Problem details: Work out how many lines of the data hold the string "faster", and reply with that number alone.

[[ Dataset content open ]]

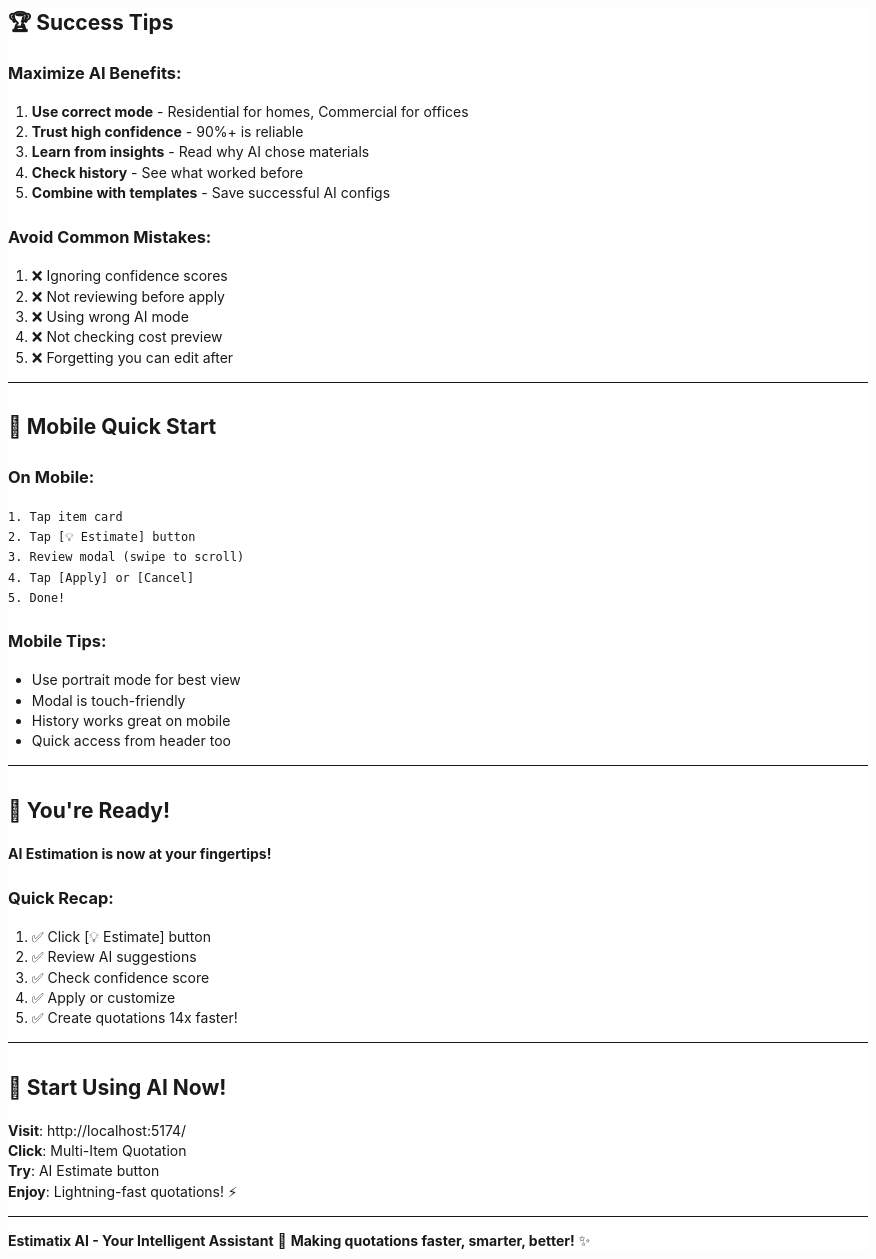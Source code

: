 ## 🏆 Success Tips

### Maximize AI Benefits:
1. **Use correct mode** - Residential for homes, Commercial for offices
2. **Trust high confidence** - 90%+ is reliable
3. **Learn from insights** - Read why AI chose materials
4. **Check history** - See what worked before
5. **Combine with templates** - Save successful AI configs

### Avoid Common Mistakes:
1. ❌ Ignoring confidence scores
2. ❌ Not reviewing before apply
3. ❌ Using wrong AI mode
4. ❌ Not checking cost preview
5. ❌ Forgetting you can edit after

---

## 📱 Mobile Quick Start

### On Mobile:
```
1. Tap item card
2. Tap [💡 Estimate] button
3. Review modal (swipe to scroll)
4. Tap [Apply] or [Cancel]
5. Done!
```

### Mobile Tips:
- Use portrait mode for best view
- Modal is touch-friendly
- History works great on mobile
- Quick access from header too

---

## 🎊 You're Ready!

**AI Estimation is now at your fingertips!**

### Quick Recap:
1. ✅ Click [💡 Estimate] button
2. ✅ Review AI suggestions
3. ✅ Check confidence score
4. ✅ Apply or customize
5. ✅ Create quotations 14x faster!

---

## 🌟 Start Using AI Now!

**Visit**: http://localhost:5174/  
**Click**: Multi-Item Quotation  
**Try**: AI Estimate button  
**Enjoy**: Lightning-fast quotations! ⚡

---

**Estimatix AI - Your Intelligent Assistant** 🤖
**Making quotations faster, smarter, better!** ✨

[[ Dataset content closed ]]

Solution to the exercise: 2